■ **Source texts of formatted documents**

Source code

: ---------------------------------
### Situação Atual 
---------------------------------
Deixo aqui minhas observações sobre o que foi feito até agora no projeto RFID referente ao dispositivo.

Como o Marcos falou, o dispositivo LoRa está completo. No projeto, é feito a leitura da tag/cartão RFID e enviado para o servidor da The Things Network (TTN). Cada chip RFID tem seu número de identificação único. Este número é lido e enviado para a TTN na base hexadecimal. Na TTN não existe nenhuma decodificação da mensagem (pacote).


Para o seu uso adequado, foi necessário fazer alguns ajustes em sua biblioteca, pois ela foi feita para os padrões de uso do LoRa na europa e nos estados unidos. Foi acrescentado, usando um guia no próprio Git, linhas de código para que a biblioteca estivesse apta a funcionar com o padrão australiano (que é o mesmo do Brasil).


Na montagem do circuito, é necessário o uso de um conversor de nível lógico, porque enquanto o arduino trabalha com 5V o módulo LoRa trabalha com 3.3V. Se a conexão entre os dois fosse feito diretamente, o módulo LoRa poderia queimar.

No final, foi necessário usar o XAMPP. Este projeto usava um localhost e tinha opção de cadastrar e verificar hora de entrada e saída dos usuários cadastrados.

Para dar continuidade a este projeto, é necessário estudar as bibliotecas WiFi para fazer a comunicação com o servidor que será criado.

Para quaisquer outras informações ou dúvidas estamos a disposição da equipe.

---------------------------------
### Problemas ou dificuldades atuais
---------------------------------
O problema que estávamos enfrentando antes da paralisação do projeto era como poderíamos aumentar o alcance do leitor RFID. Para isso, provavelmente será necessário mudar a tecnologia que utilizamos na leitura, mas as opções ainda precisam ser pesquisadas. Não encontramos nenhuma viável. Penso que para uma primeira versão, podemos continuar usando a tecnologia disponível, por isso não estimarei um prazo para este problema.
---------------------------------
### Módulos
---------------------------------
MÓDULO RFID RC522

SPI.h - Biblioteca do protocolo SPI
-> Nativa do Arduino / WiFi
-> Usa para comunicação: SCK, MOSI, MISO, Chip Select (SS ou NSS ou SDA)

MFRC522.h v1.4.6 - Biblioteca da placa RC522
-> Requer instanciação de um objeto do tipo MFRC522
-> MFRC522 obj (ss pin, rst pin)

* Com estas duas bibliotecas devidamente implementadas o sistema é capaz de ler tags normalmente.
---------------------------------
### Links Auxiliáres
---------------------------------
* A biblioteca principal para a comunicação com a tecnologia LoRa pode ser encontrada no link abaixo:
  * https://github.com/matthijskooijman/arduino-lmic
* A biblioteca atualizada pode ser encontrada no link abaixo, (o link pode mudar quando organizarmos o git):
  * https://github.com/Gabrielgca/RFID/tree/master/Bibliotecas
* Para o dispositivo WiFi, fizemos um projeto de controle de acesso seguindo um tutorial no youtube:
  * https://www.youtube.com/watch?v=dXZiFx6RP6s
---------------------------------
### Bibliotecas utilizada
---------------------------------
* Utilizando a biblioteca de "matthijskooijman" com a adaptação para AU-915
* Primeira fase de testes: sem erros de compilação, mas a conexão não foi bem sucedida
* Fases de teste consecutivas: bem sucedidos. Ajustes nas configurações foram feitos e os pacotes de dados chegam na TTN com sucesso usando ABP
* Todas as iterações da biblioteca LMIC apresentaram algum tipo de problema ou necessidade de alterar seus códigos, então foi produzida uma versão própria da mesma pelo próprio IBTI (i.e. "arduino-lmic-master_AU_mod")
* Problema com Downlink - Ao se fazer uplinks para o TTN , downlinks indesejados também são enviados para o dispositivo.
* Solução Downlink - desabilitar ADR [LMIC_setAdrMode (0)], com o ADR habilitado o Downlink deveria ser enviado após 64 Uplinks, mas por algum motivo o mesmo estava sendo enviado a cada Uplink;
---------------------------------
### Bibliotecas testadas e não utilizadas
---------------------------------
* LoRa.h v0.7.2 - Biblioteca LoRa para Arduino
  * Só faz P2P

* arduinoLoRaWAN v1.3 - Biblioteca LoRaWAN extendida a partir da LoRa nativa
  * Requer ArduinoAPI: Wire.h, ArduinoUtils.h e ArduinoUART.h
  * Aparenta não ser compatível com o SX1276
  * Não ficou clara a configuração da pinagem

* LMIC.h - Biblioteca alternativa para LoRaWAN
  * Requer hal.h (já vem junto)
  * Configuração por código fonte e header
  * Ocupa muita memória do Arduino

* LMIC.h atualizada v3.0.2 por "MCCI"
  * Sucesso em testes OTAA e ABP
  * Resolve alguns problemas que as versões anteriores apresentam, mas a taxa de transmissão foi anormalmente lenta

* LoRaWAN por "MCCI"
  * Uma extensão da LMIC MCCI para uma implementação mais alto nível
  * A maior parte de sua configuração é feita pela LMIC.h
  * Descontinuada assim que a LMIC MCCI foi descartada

■ **WHAT IS REQUIRED**
Here the goal is to repeat each entry exactly.

■ **EXERCISE RESPONSE**
Source code

: ---------------------------------
### Situação Atual 
---------------------------------
Deixo aqui minhas observações sobre o que foi feito até agora no projeto RFID referente ao dispositivo.

Como o Marcos falou, o dispositivo LoRa está completo. No projeto, é feito a leitura da tag/cartão RFID e enviado para o servidor da The Things Network (TTN). Cada chip RFID tem seu número de identificação único. Este número é lido e enviado para a TTN na base hexadecimal. Na TTN não existe nenhuma decodificação da mensagem (pacote).


Para o seu uso adequado, foi necessário fazer alguns ajustes em sua biblioteca, pois ela foi feita para os padrões de uso do LoRa na europa e nos estados unidos. Foi acrescentado, usando um guia no próprio Git, linhas de código para que a biblioteca estivesse apta a funcionar com o padrão australiano (que é o mesmo do Brasil).


Na montagem do circuito, é necessário o uso de um conversor de nível lógico, porque enquanto o arduino trabalha com 5V o módulo LoRa trabalha com 3.3V. Se a conexão entre os dois fosse feito diretamente, o módulo LoRa poderia queimar.

No final, foi necessário usar o XAMPP. Este projeto usava um localhost e tinha opção de cadastrar e verificar hora de entrada e saída dos usuários cadastrados.

Para dar continuidade a este projeto, é necessário estudar as bibliotecas WiFi para fazer a comunicação com o servidor que será criado.

Para quaisquer outras informações ou dúvidas estamos a disposição da equipe.

---------------------------------
### Problemas ou dificuldades atuais
---------------------------------
O problema que estávamos enfrentando antes da paralisação do projeto era como poderíamos aumentar o alcance do leitor RFID. Para isso, provavelmente será necessário mudar a tecnologia que utilizamos na leitura, mas as opções ainda precisam ser pesquisadas. Não encontramos nenhuma viável. Penso que para uma primeira versão, podemos continuar usando a tecnologia disponível, por isso não estimarei um prazo para este problema.
---------------------------------
### Módulos
---------------------------------
MÓDULO RFID RC522

SPI.h - Biblioteca do protocolo SPI
-> Nativa do Arduino / WiFi
-> Usa para comunicação: SCK, MOSI, MISO, Chip Select (SS ou NSS ou SDA)

MFRC522.h v1.4.6 - Biblioteca da placa RC522
-> Requer instanciação de um objeto do tipo MFRC522
-> MFRC522 obj (ss pin, rst pin)

* Com estas duas bibliotecas devidamente implementadas o sistema é capaz de ler tags normalmente.
---------------------------------
### Links Auxiliáres
---------------------------------
* A biblioteca principal para a comunicação com a tecnologia LoRa pode ser encontrada no link abaixo:
  * https://github.com/matthijskooijman/arduino-lmic
* A biblioteca atualizada pode ser encontrada no link abaixo, (o link pode mudar quando organizarmos o git):
  * https://github.com/Gabrielgca/RFID/tree/master/Bibliotecas
* Para o dispositivo WiFi, fizemos um projeto de controle de acesso seguindo um tutorial no youtube:
  * https://www.youtube.com/watch?v=dXZiFx6RP6s
---------------------------------
### Bibliotecas utilizada
---------------------------------
* Utilizando a biblioteca de "matthijskooijman" com a adaptação para AU-915
* Primeira fase de testes: sem erros de compilação, mas a conexão não foi bem sucedida
* Fases de teste consecutivas: bem sucedidos. Ajustes nas configurações foram feitos e os pacotes de dados chegam na TTN com sucesso usando ABP
* Todas as iterações da biblioteca LMIC apresentaram algum tipo de problema ou necessidade de alterar seus códigos, então foi produzida uma versão própria da mesma pelo próprio IBTI (i.e. "arduino-lmic-master_AU_mod")
* Problema com Downlink - Ao se fazer uplinks para o TTN , downlinks indesejados também são enviados para o dispositivo.
* Solução Downlink - desabilitar ADR [LMIC_setAdrMode (0)], com o ADR habilitado o Downlink deveria ser enviado após 64 Uplinks, mas por algum motivo o mesmo estava sendo enviado a cada Uplink;
---------------------------------
### Bibliotecas testadas e não utilizadas
---------------------------------
* LoRa.h v0.7.2 - Biblioteca LoRa para Arduino
  * Só faz P2P

* arduinoLoRaWAN v1.3 - Biblioteca LoRaWAN extendida a partir da LoRa nativa
  * Requer ArduinoAPI: Wire.h, ArduinoUtils.h e ArduinoUART.h
  * Aparenta não ser compatível com o SX1276
  * Não ficou clara a configuração da pinagem

* LMIC.h - Biblioteca alternativa para LoRaWAN
  * Requer hal.h (já vem junto)
  * Configuração por código fonte e header
  * Ocupa muita memória do Arduino

* LMIC.h atualizada v3.0.2 por "MCCI"
  * Sucesso em testes OTAA e ABP
  * Resolve alguns problemas que as versões anteriores apresentam, mas a taxa de transmissão foi anormalmente lenta

* LoRaWAN por "MCCI"
  * Uma extensão da LMIC MCCI para uma implementação mais alto nível
  * A maior parte de sua configuração é feita pela LMIC.h
  * Descontinuada assim que a LMIC MCCI foi descartada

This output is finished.